▸ **Task statement**
The word to find is "blob". Copy each line of the material that contains it.

▸ **Working data**
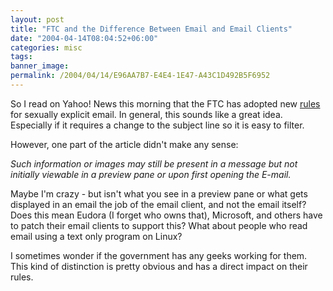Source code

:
 ```yaml
---
layout: post
title: "FTC and the Difference Between Email and Email Clients"
date: "2004-04-14T08:04:52+06:00"
categories: misc 
tags: 
banner_image: 
permalink: /2004/04/14/E96AA7B7-E4E4-1E47-A43C1D492B5F6952
---
```


So I read on Yahoo! News this morning that the FTC has adopted new <a href="http://story.news.yahoo.com/news?tmpl=story&cid=74&e=2&u=/cmp/20040414/tc_cmp/18901337">rules</a> for sexually explicit email. In general, this sounds like a great idea. Especially if it requires a change to the subject line so it is easy to filter. 

However, one part of the article didn't make any sense:

<i>
Such information or images may still be present in a message but not initially viewable in a preview pane or upon first opening the E-mail.
</i>

Maybe I'm crazy - but isn't what you see in a preview pane or what gets displayed in an email the job of the email client, and not the email itself? Does this mean Eudora (I forget who owns that), Microsoft, and others have to patch their email clients to support this? What about people who read email using a text only program on Linux?  

I sometimes wonder if the government has any geeks working for them. This kind of distinction is pretty obvious and has a direct impact on their rules.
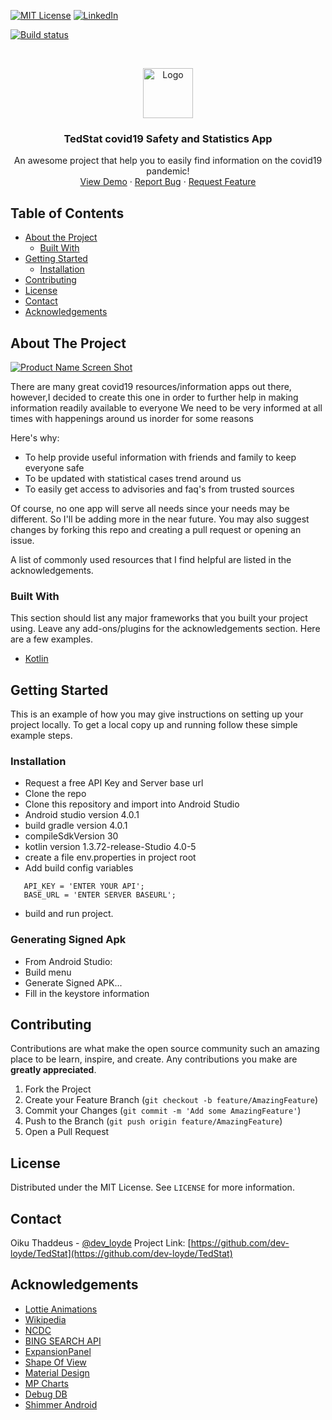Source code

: 
<!-- PROJECT SHIELDS -->
<!--
*** I'm using markdown "reference style" links for readability.
*** Reference links are enclosed in brackets [ ] instead of parentheses ( ).
*** See the bottom of this document for the declaration of the reference variables
*** for contributors-url, forks-url, etc. This is an optional, concise syntax you may use.
*** https://www.markdownguide.org/basic-syntax/#reference-style-links
-->
[![MIT License][license-shield]][license-url]
[![LinkedIn][linkedin-shield]][linkedin-url]

[![Build status](https://build.appcenter.ms/v0.1/apps/cda7635f-622f-499d-9bb4-61a0ce93bfa9/branches/master/badge)](https://appcenter.ms)


<!-- PROJECT LOGO -->
<br />
<p align="center">
  <a href="https://github.com/dev-loyde/TedStat">
    <img src="https://github.com/dev-loyde/TedStat/blob/master/app/src/main/res/drawable/launch_logo.png" alt="Logo" width="80" height="80">
  </a>

  <h3 align="center">TedStat covid19 Safety and Statistics App</h3>

  <p align="center">
    An awesome project that help you to easily find information on the covid19 pandemic!
    <br />
    <a href="https://github.com/dev-loyde/TedStat">View Demo</a>
    ·
    <a href="https://github.com/dev-loyde/TedStat/issues">Report Bug</a>
    ·
    <a href="https://github.com/dev-loyde/TedStat/issues">Request Feature</a>
  </p>
</p>



<!-- TABLE OF CONTENTS -->
## Table of Contents

* [About the Project](#about-the-project)
  * [Built With](#built-with)
* [Getting Started](#getting-started)
  * [Installation](#installation)
* [Contributing](#contributing)
* [License](#license)
* [Contact](#contact)
* [Acknowledgements](#acknowledgements)



<!-- ABOUT THE PROJECT -->
## About The Project

[![Product Name Screen Shot][product-screenshot]](https://example.com)

There are many great covid19 resources/information apps out there, however,I decided to create this one in order to further help in making information readily available to everyone
We need to be very informed at all times with happenings around us inorder for some reasons

Here's why:
* To help provide useful information with friends and family to keep everyone safe
* To be updated with statistical cases trend around us
* To easily get access to advisories and faq's from trusted sources

Of course, no one app will serve all needs since your needs may be different. So I'll be adding more in the near future. You may also suggest changes by forking this repo and creating a pull request or opening an issue.

A list of commonly used resources that I find helpful are listed in the acknowledgements.

### Built With
This section should list any major frameworks that you built your project using. Leave any add-ons/plugins for the acknowledgements section. Here are a few examples.
* [Kotlin](https://kotlinlang.org)


<!-- GETTING STARTED -->
## Getting Started

This is an example of how you may give instructions on setting up your project locally.
To get a local copy up and running follow these simple example steps.

### Installation
- Request a free API Key and Server base url
- Clone the repo
- Clone this repository and import into Android Studio
- Android studio version 4.0.1
- build gradle version 4.0.1
- compileSdkVersion 30
- kotlin version 1.3.72-release-Studio 4.0-5
- create a file env.properties in project root
- Add build config variables
```JS
   API_KEY = 'ENTER YOUR API';
   BASE_URL = 'ENTER SERVER BASEURL';
```
- build and run project.

### Generating Signed Apk 
- From Android Studio:
- Build menu
- Generate Signed APK...
- Fill in the keystore information 


<!-- CONTRIBUTING -->
## Contributing

Contributions are what make the open source community such an amazing place to be learn, inspire, and create. Any contributions you make are **greatly appreciated**.

1. Fork the Project
2. Create your Feature Branch (`git checkout -b feature/AmazingFeature`)
3. Commit your Changes (`git commit -m 'Add some AmazingFeature'`)
4. Push to the Branch (`git push origin feature/AmazingFeature`)
5. Open a Pull Request



<!-- LICENSE -->
## License

Distributed under the MIT License. See `LICENSE` for more information.



<!-- CONTACT -->
## Contact

Oiku Thaddeus - [@dev_loyde](https://twitter.com/dev_loyde) 
Project Link: [https://github.com/dev-loyde/TedStat](https://github.com/dev-loyde/TedStat)



<!-- ACKNOWLEDGEMENTS -->
## Acknowledgements
* [Lottie Animations](https://lottiefiles.com)
* [Wikipedia](https://en.wikipedia.org/wiki/Template:COVID-19_pandemic_data)
* [NCDC](https://covid19.ncdc.gov.ng)
* [BING SEARCH API](https://azure.microsoft.com/en-us/services/cognitive-services/bing-web-search-api/)
* [ExpansionPanel](https://github.com/florent37/ExpansionPanel)
* [Shape Of View](https://github.com/florent37/ShapeOfView)
* [Material Design](https://pages.github.com)
* [MP Charts](https://github.com/PhilJay/MPAndroidChart)
* [Debug DB](https://github.com/amitshekhariitbhu/Android-Debug-Database)
* [Shimmer Android](https://github.com/facebook/shimmer-android)



<!-- MARKDOWN LINKS & IMAGES -->
<!-- https://www.markdownguide.org/basic-syntax/#reference-style-links -->
[contributors-shield]: https://img.shields.io/github/contributors/othneildrew/Best-README-Template.svg?style=flat-square
[contributors-url]: https://github.com/othneildrew/Best-README-Template/graphs/contributors
[forks-shield]: https://img.shields.io/github/forks/othneildrew/Best-README-Template.svg?style=flat-square
[forks-url]: https://github.com/othneildrew/Best-README-Template/network/members
[stars-shield]: https://img.shields.io/github/stars/othneildrew/Best-README-Template.svg?style=flat-square
[stars-url]: https://github.com/othneildrew/Best-README-Template/stargazers
[issues-shield]: https://img.shields.io/github/issues/othneildrew/Best-README-Template.svg?style=flat-square
[issues-url]: https://github.com/othneildrew/Best-README-Template/issues
[license-shield]: https://img.shields.io/github/license/othneildrew/Best-README-Template.svg?style=flat-square
[license-url]: https://github.com/othneildrew/Best-README-Template/blob/master/LICENSE.txt
[linkedin-shield]: https://img.shields.io/badge/-LinkedIn-black.svg?style=flat-square&logo=linkedin&colorB=555
[linkedin-url]: www.linkedin.com/in/thaddeus-oseghale
[product-screenshot]: images/screenshot.png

▸ **Answer space**
    <img src="https://github.com/dev-loyde/TedStat/blob/master/app/src/main/res/drawable/launch_logo.png" alt="Logo" width="80" height="80">
[license-url]: https://github.com/othneildrew/Best-README-Template/blob/master/LICENSE.txt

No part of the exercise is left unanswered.